- PROBLEM TO WORK ON: Scan the records below and copy every line that contains the string "html".

──────── RECORDS PROVIDED ────────

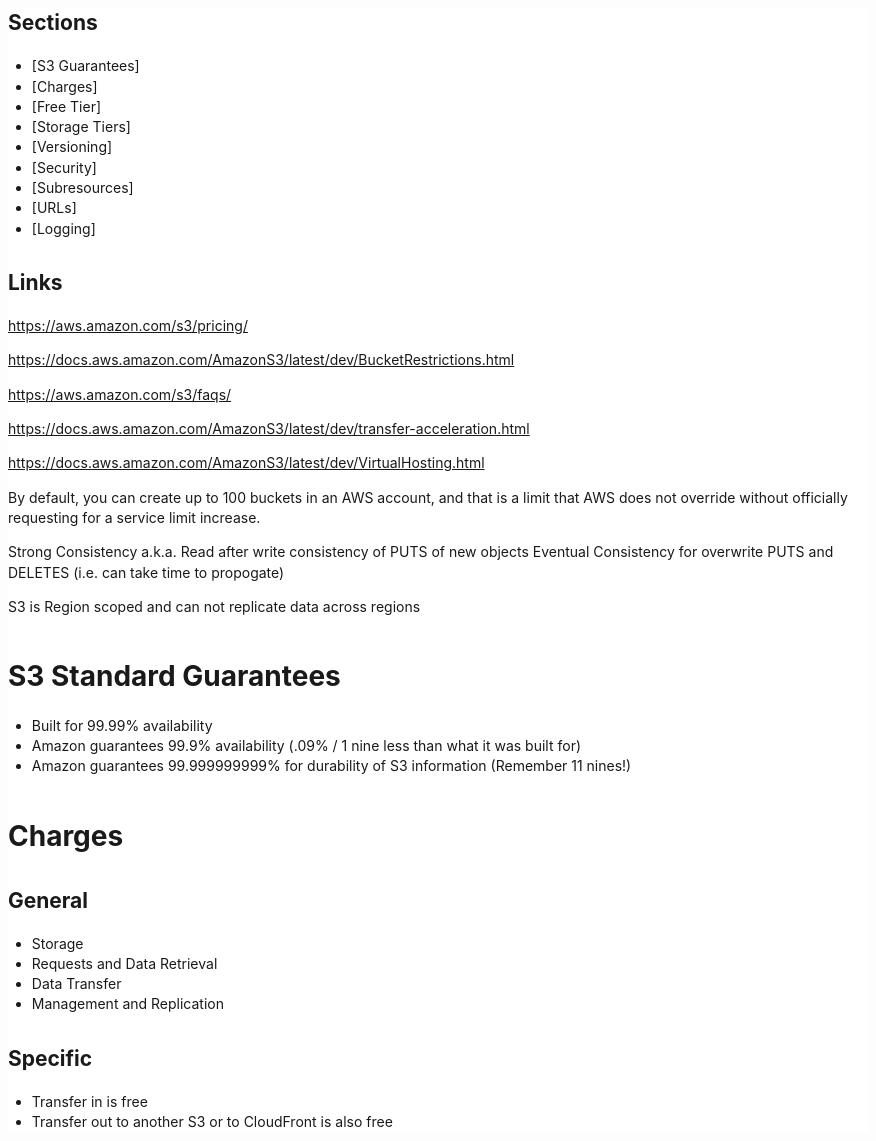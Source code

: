 ## Sections

- [S3 Guarantees]
- [Charges]
- [Free Tier]
- [Storage Tiers]
- [Versioning]
- [Security]
- [Subresources]
- [URLs]
- [Logging]


## Links

https://aws.amazon.com/s3/pricing/

https://docs.aws.amazon.com/AmazonS3/latest/dev/BucketRestrictions.html

https://aws.amazon.com/s3/faqs/

https://docs.aws.amazon.com/AmazonS3/latest/dev/transfer-acceleration.html

https://docs.aws.amazon.com/AmazonS3/latest/dev/VirtualHosting.html

By default, you can create up to 100 buckets in an AWS account, and that is a limit that AWS does not override without officially requesting for a service limit increase.

Strong Consistency a.k.a. Read after write consistency of PUTS of new objects
Eventual Consistency for overwrite PUTS and DELETES (i.e. can take time to propogate)

S3 is Region scoped and can not replicate data across regions

# S3 Standard Guarantees

* Built for 99.99% availability
* Amazon guarantees 99.9% availability (.09% / 1 nine less than what it was built for)
* Amazon guarantees 99.999999999% for durability of S3 information (Remember 11 nines!)


# Charges

## General
* Storage
* Requests and Data Retrieval
* Data Transfer
* Management and Replication

## Specific
* Transfer in is free
* Transfer out to another S3 or to CloudFront is also free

────────

- SOLVED EXERCISE:
https://docs.aws.amazon.com/AmazonS3/latest/dev/BucketRestrictions.html
https://docs.aws.amazon.com/AmazonS3/latest/dev/transfer-acceleration.html
https://docs.aws.amazon.com/AmazonS3/latest/dev/VirtualHosting.html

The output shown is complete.